If you are the owner of dry skin, you may think “Hurrah! A foundation this moisturising will solve all my problems.” Hold your horses. It may, and it looks incredibly good on mature skin, but it’s important to wait at least 10 minutes before applying the foundation after moisturiser, or it tends to sit in and highlight dehydrated or patchy areas. Exfoliating will help too. On smooth, exfoliated skin, this foundation gives a glowy plumpness that is obscenely appealing to the eye.
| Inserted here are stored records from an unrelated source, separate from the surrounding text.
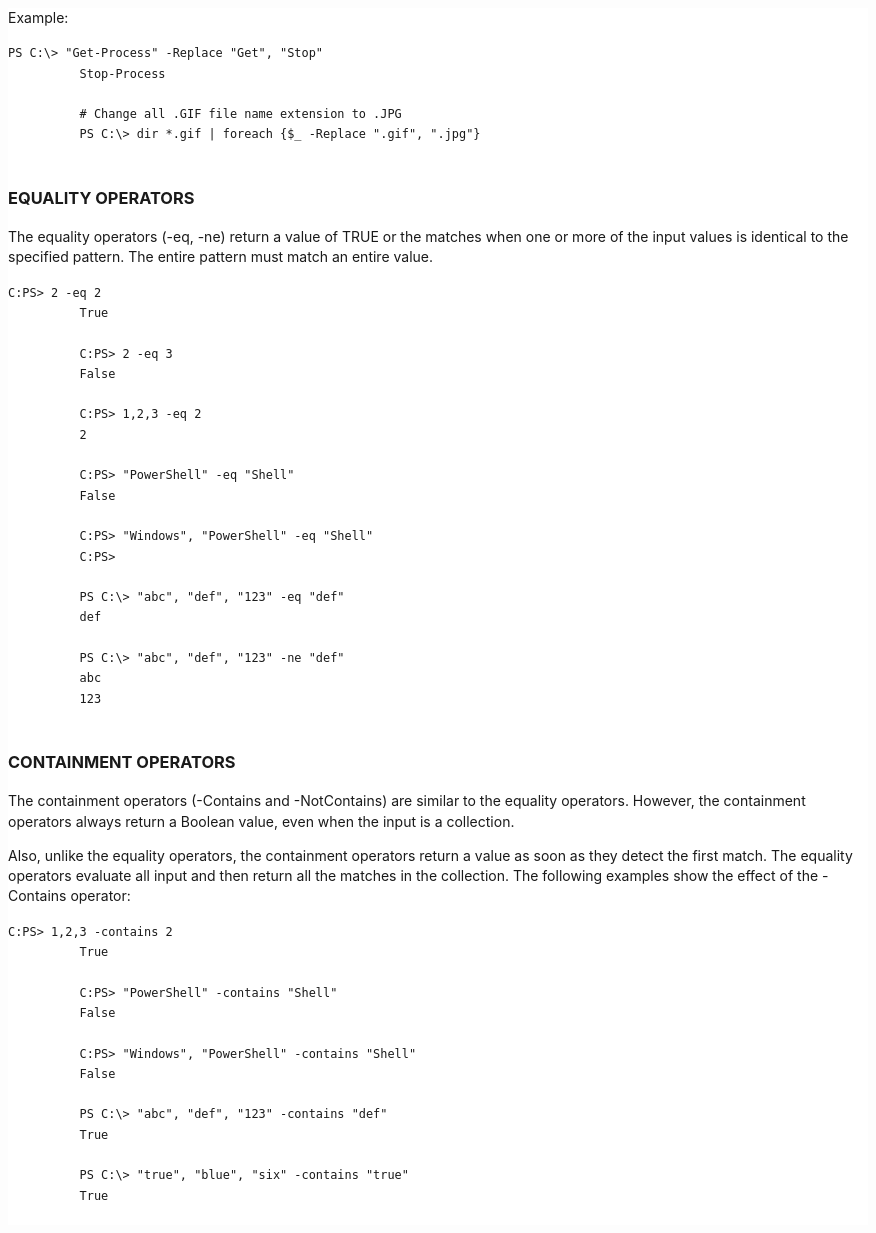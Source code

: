  Example:  
  
```  
PS C:\> "Get-Process" -Replace "Get", "Stop"  
          Stop-Process  
  
          # Change all .GIF file name extension to .JPG  
          PS C:\> dir *.gif | foreach {$_ -Replace ".gif", ".jpg"}  
  
```  
  
### EQUALITY OPERATORS  
 The equality operators \(\-eq, \-ne\) return a value of TRUE or the matches when one or more of the input values is identical to the specified pattern. The entire pattern must match an entire value.  
  
```  
C:PS> 2 -eq 2  
          True  
  
          C:PS> 2 -eq 3  
          False  
  
          C:PS> 1,2,3 -eq 2  
          2  
  
          C:PS> "PowerShell" -eq "Shell"  
          False  
  
          C:PS> "Windows", "PowerShell" -eq "Shell"  
          C:PS>   
  
          PS C:\> "abc", "def", "123" -eq "def"  
          def  
  
          PS C:\> "abc", "def", "123" -ne "def"  
          abc  
          123  
  
```  
  
### CONTAINMENT OPERATORS  
 The containment operators \(\-Contains and \-NotContains\) are similar to the equality operators. However, the containment operators always return a Boolean value, even when the input is a collection.  
  
 Also, unlike the equality operators, the containment operators return a value as soon as they detect the first match. The equality operators evaluate all input and then return all the matches in the collection. The following examples show the effect of the \-Contains operator:  
  
```  
C:PS> 1,2,3 -contains 2  
          True  
  
          C:PS> "PowerShell" -contains "Shell"  
          False  
  
          C:PS> "Windows", "PowerShell" -contains "Shell"  
          False  
  
          PS C:\> "abc", "def", "123" -contains "def"  
          True  
  
          PS C:\> "true", "blue", "six" -contains "true"  
          True  
  
```  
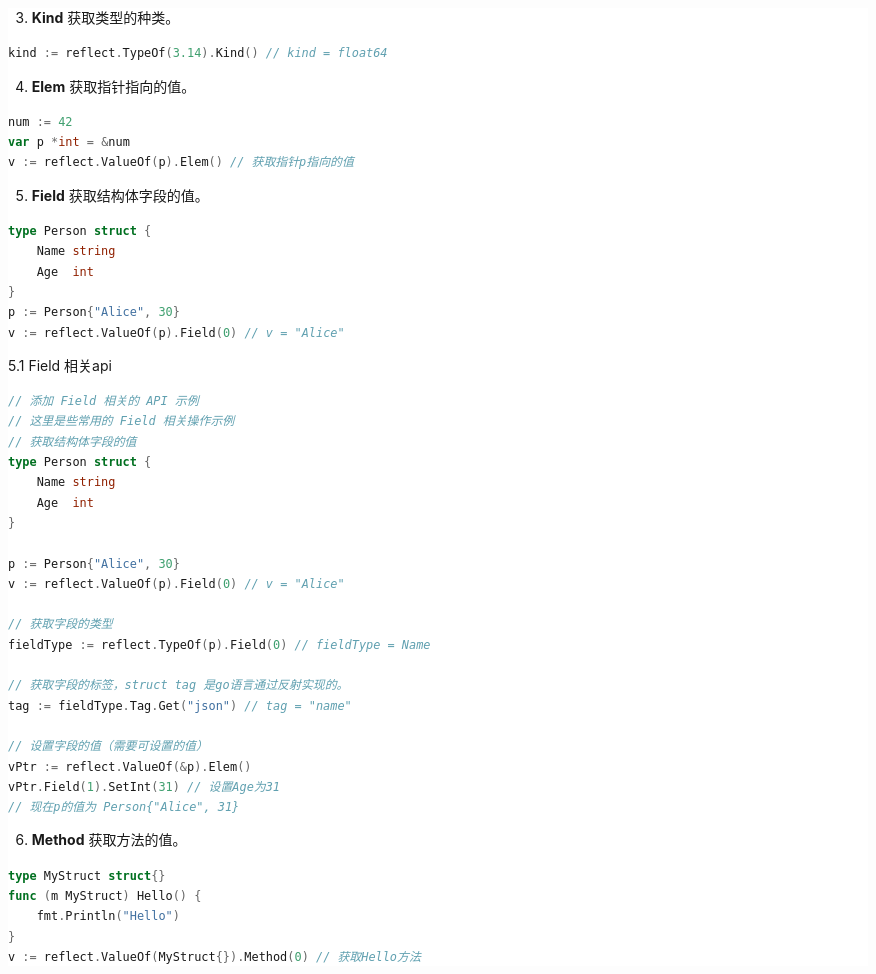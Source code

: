 3. **Kind**
   获取类型的种类。
```go
kind := reflect.TypeOf(3.14).Kind() // kind = float64
```

4. **Elem**
   获取指针指向的值。
```go
num := 42
var p *int = &num
v := reflect.ValueOf(p).Elem() // 获取指针p指向的值
```

5. **Field**
   获取结构体字段的值。
```go
type Person struct {
    Name string
    Age  int
}
p := Person{"Alice", 30}
v := reflect.ValueOf(p).Field(0) // v = "Alice"
```

5.1 Field 相关api
```go
// 添加 Field 相关的 API 示例
// 这里是些常用的 Field 相关操作示例
// 获取结构体字段的值
type Person struct {
    Name string
    Age  int
}

p := Person{"Alice", 30}
v := reflect.ValueOf(p).Field(0) // v = "Alice"

// 获取字段的类型
fieldType := reflect.TypeOf(p).Field(0) // fieldType = Name

// 获取字段的标签，struct tag 是go语言通过反射实现的。
tag := fieldType.Tag.Get("json") // tag = "name"

// 设置字段的值（需要可设置的值）
vPtr := reflect.ValueOf(&p).Elem()
vPtr.Field(1).SetInt(31) // 设置Age为31
// 现在p的值为 Person{"Alice", 31}
```
6. **Method**
   获取方法的值。
```go
type MyStruct struct{}
func (m MyStruct) Hello() {
    fmt.Println("Hello")
}
v := reflect.ValueOf(MyStruct{}).Method(0) // 获取Hello方法
```
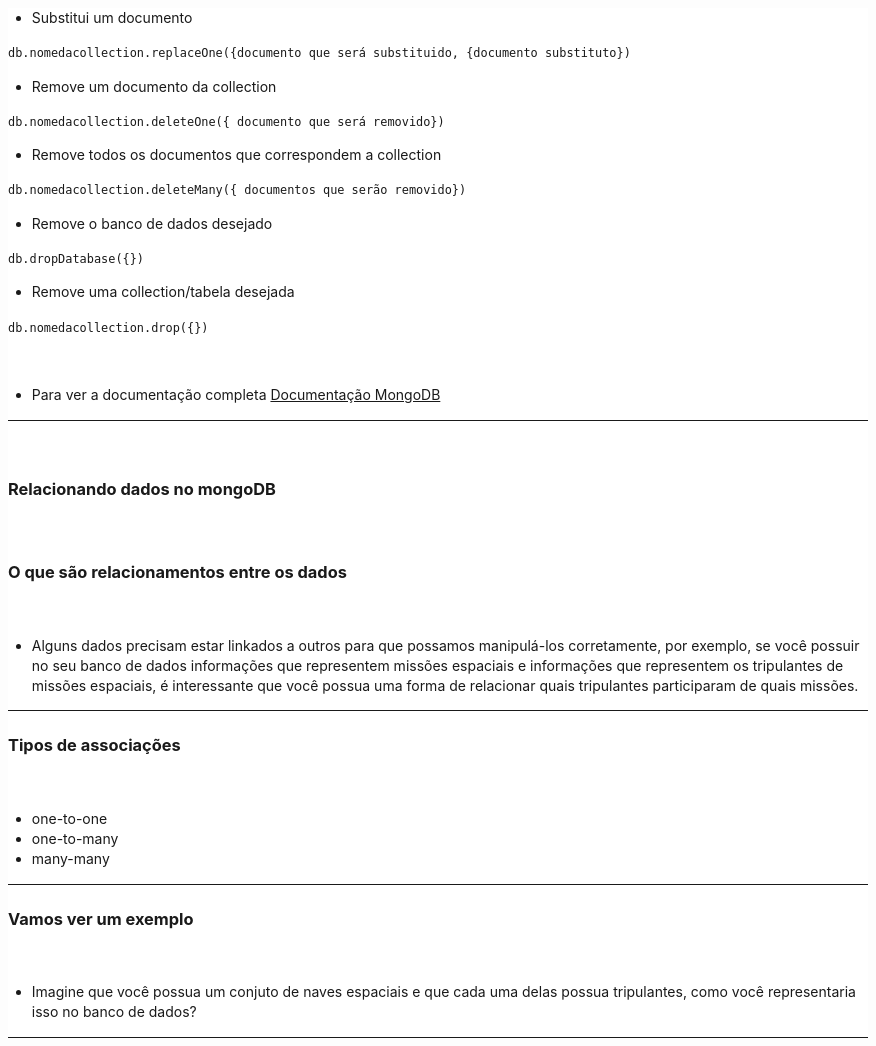 -   Substitui um documento
```
db.nomedacollection.replaceOne({documento que será substituido, {documento substituto})
```

- Remove um documento da collection
```
db.nomedacollection.deleteOne({ documento que será removido}) 
```

- Remove todos os documentos que correspondem a collection
```
db.nomedacollection.deleteMany({ documentos que serão removido}) 
```

-   Remove o banco de dados desejado
```
db.dropDatabase({}) 
```

- Remove uma collection/tabela desejada
```
db.nomedacollection.drop({}) 
```
<br>

-   Para ver a documentação completa [Documentação MongoDB](https://www.mongodb.com/docs/manual/reference/command/)
<hr>
<br>

### Relacionando dados no mongoDB
<br>

### O que são relacionamentos entre os dados
<br>

-   Alguns dados precisam estar linkados a outros para que possamos manipulá-los corretamente, por exemplo, se você possuir no seu banco de dados informações que representem missões espaciais e informações que representem os tripulantes de missões espaciais, é interessante que você possua uma forma de relacionar quais tripulantes participaram de quais missões.
<hr>

### Tipos de associações
<br>

-   one-to-one
-   one-to-many
-   many-many
<hr>

### Vamos ver um exemplo
<br>

-   Imagine que você possua um conjuto de naves espaciais e que cada uma delas possua tripulantes, como você representaria isso no banco de dados?
<hr>
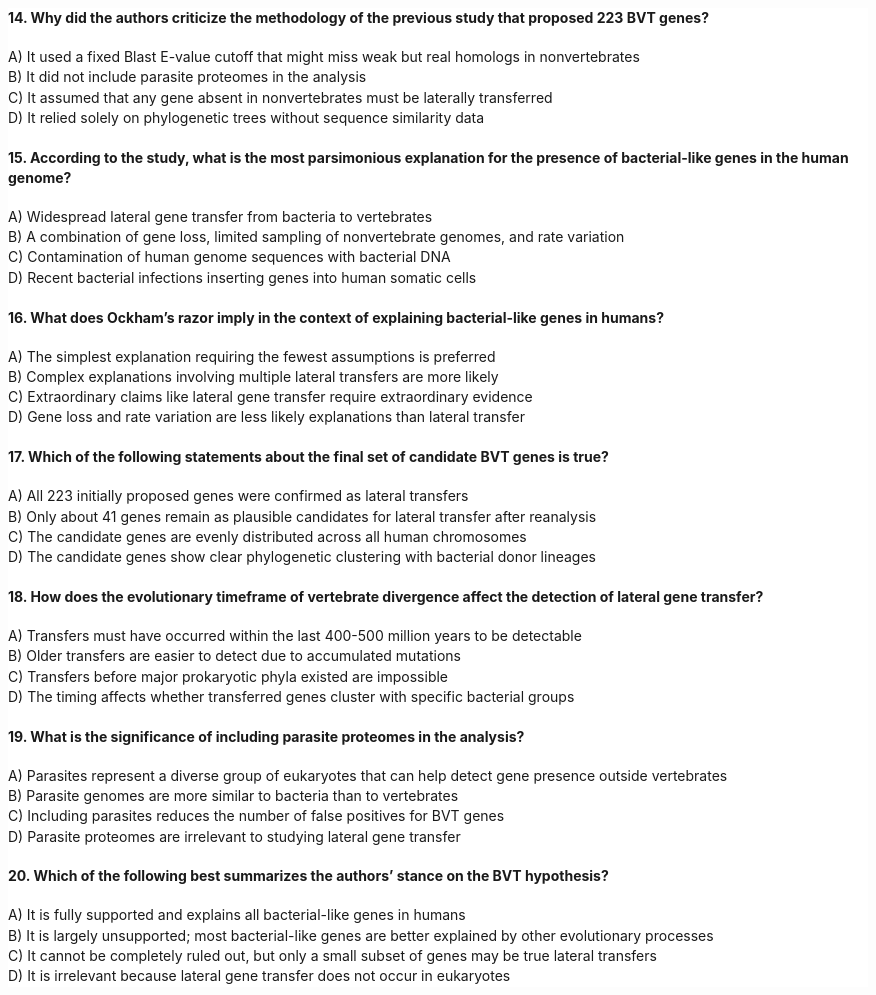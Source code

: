 #### 14. Why did the authors criticize the methodology of the previous study that proposed 223 BVT genes?  
A) It used a fixed Blast E-value cutoff that might miss weak but real homologs in nonvertebrates  
B) It did not include parasite proteomes in the analysis  
C) It assumed that any gene absent in nonvertebrates must be laterally transferred  
D) It relied solely on phylogenetic trees without sequence similarity data  

#### 15. According to the study, what is the most parsimonious explanation for the presence of bacterial-like genes in the human genome?  
A) Widespread lateral gene transfer from bacteria to vertebrates  
B) A combination of gene loss, limited sampling of nonvertebrate genomes, and rate variation  
C) Contamination of human genome sequences with bacterial DNA  
D) Recent bacterial infections inserting genes into human somatic cells  

#### 16. What does Ockham’s razor imply in the context of explaining bacterial-like genes in humans?  
A) The simplest explanation requiring the fewest assumptions is preferred  
B) Complex explanations involving multiple lateral transfers are more likely  
C) Extraordinary claims like lateral gene transfer require extraordinary evidence  
D) Gene loss and rate variation are less likely explanations than lateral transfer  

#### 17. Which of the following statements about the final set of candidate BVT genes is true?  
A) All 223 initially proposed genes were confirmed as lateral transfers  
B) Only about 41 genes remain as plausible candidates for lateral transfer after reanalysis  
C) The candidate genes are evenly distributed across all human chromosomes  
D) The candidate genes show clear phylogenetic clustering with bacterial donor lineages  

#### 18. How does the evolutionary timeframe of vertebrate divergence affect the detection of lateral gene transfer?  
A) Transfers must have occurred within the last 400-500 million years to be detectable  
B) Older transfers are easier to detect due to accumulated mutations  
C) Transfers before major prokaryotic phyla existed are impossible  
D) The timing affects whether transferred genes cluster with specific bacterial groups  

#### 19. What is the significance of including parasite proteomes in the analysis?  
A) Parasites represent a diverse group of eukaryotes that can help detect gene presence outside vertebrates  
B) Parasite genomes are more similar to bacteria than to vertebrates  
C) Including parasites reduces the number of false positives for BVT genes  
D) Parasite proteomes are irrelevant to studying lateral gene transfer  

#### 20. Which of the following best summarizes the authors’ stance on the BVT hypothesis?  
A) It is fully supported and explains all bacterial-like genes in humans  
B) It is largely unsupported; most bacterial-like genes are better explained by other evolutionary processes  
C) It cannot be completely ruled out, but only a small subset of genes may be true lateral transfers  
D) It is irrelevant because lateral gene transfer does not occur in eukaryotes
But hang on – there are more hurdles to jump. As I discovered the hard way, the tool you use to apply this is incredibly important. A damp make-up sponge or Beautyblender will cause this foundation to look mottled, patchy and kind of curdled, like a custard gone terribly wrong. A flat foundation brush – I find – becomes overloaded by the foundation’s thick, dewy texture almost immediately, and the result is streaky product dragged awkwardly over the face.

Jones Road's What The Foundation
Jones Road's What The Foundation

“Ah!” you may think “Well, good old-fashioned clean hands are clearly the best tool, then.” Eh, again no. Not in my experience. I don’t find the application is even and natural-looking when applied straight to the skin with fingers. The perfect recipe – for me at least – is a very dense, fluffy brush to buff the foundation into the skin, followed by a technique I learned from watching legendary make-up artist Mary Greenwell apply other foundations. Greenwell has worked on everyone from Diana, Princess of Wales to Naomi Campbell and Cate Blanchett. Her trick is to take clean, warm hands and sort of (elegantly) press and “bash” (for want of a more elegant term) the foundation into the skin. I mostly use my ring finger (it’s the weakest) and tap over the surface of the foundation after I’ve applied it. It smooths and perfects it, removes any streaks or settled areas, and leaves everything looking finished and perfected. The coverage is not full, but buildable to medium, and I do use concealer where needed over the top.

Is this the most straightforward foundation ever made? No, but if you can unlock its secrets – which after all are just a dense brush and your own hands – the result is beautifully fresh, happy-looking skin.